(Source texts of formatted documents)
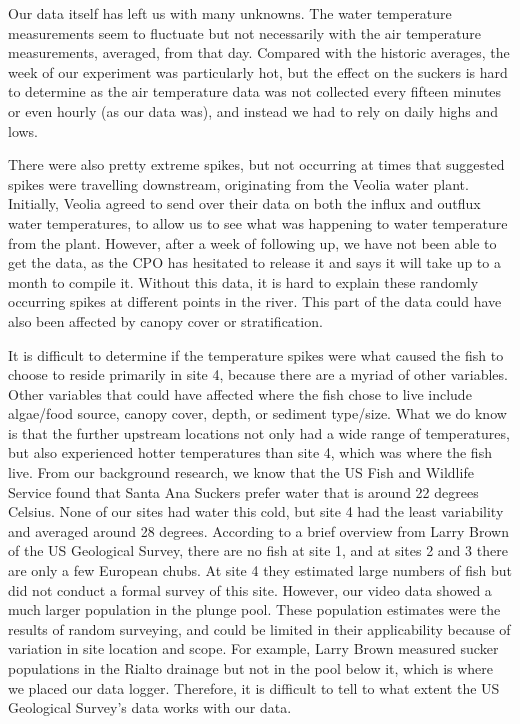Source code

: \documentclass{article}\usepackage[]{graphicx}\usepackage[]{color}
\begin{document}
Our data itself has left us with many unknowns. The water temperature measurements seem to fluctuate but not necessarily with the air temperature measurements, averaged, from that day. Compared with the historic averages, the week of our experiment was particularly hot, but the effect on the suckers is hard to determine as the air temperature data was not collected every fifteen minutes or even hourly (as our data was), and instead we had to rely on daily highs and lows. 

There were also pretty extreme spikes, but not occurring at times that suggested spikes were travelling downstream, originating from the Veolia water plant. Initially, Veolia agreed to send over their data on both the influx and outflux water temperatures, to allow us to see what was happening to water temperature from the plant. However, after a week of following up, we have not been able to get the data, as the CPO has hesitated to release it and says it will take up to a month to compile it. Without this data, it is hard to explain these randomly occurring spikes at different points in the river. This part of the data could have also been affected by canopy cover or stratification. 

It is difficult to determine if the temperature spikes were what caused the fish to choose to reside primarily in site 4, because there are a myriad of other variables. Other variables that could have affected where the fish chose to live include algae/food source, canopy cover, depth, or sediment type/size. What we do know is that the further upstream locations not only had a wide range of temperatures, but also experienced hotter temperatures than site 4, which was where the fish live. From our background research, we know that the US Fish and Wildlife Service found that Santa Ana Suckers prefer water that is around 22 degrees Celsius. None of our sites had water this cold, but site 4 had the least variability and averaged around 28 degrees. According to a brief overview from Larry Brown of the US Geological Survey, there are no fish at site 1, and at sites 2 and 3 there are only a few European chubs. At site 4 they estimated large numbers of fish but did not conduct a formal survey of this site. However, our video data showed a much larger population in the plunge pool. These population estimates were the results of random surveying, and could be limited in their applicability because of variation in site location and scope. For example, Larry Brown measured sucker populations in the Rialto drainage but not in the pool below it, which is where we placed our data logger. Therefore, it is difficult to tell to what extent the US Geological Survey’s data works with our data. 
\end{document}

*Task prompt:*
Transcribe every entry above exactly. Omit all pictures.

*Exercise response:*
Source code

: \documentclass{article}\usepackage[]{graphicx}\usepackage[]{color}
\begin{document}
Our data itself has left us with many unknowns. The water temperature measurements seem to fluctuate but not necessarily with the air temperature measurements, averaged, from that day. Compared with the historic averages, the week of our experiment was particularly hot, but the effect on the suckers is hard to determine as the air temperature data was not collected every fifteen minutes or even hourly (as our data was), and instead we had to rely on daily highs and lows. 

There were also pretty extreme spikes, but not occurring at times that suggested spikes were travelling downstream, originating from the Veolia water plant. Initially, Veolia agreed to send over their data on both the influx and outflux water temperatures, to allow us to see what was happening to water temperature from the plant. However, after a week of following up, we have not been able to get the data, as the CPO has hesitated to release it and says it will take up to a month to compile it. Without this data, it is hard to explain these randomly occurring spikes at different points in the river. This part of the data could have also been affected by canopy cover or stratification. 

It is difficult to determine if the temperature spikes were what caused the fish to choose to reside primarily in site 4, because there are a myriad of other variables. Other variables that could have affected where the fish chose to live include algae/food source, canopy cover, depth, or sediment type/size. What we do know is that the further upstream locations not only had a wide range of temperatures, but also experienced hotter temperatures than site 4, which was where the fish live. From our background research, we know that the US Fish and Wildlife Service found that Santa Ana Suckers prefer water that is around 22 degrees Celsius. None of our sites had water this cold, but site 4 had the least variability and averaged around 28 degrees. According to a brief overview from Larry Brown of the US Geological Survey, there are no fish at site 1, and at sites 2 and 3 there are only a few European chubs. At site 4 they estimated large numbers of fish but did not conduct a formal survey of this site. However, our video data showed a much larger population in the plunge pool. These population estimates were the results of random surveying, and could be limited in their applicability because of variation in site location and scope. For example, Larry Brown measured sucker populations in the Rialto drainage but not in the pool below it, which is where we placed our data logger. Therefore, it is difficult to tell to what extent the US Geological Survey’s data works with our data. 
\end{document}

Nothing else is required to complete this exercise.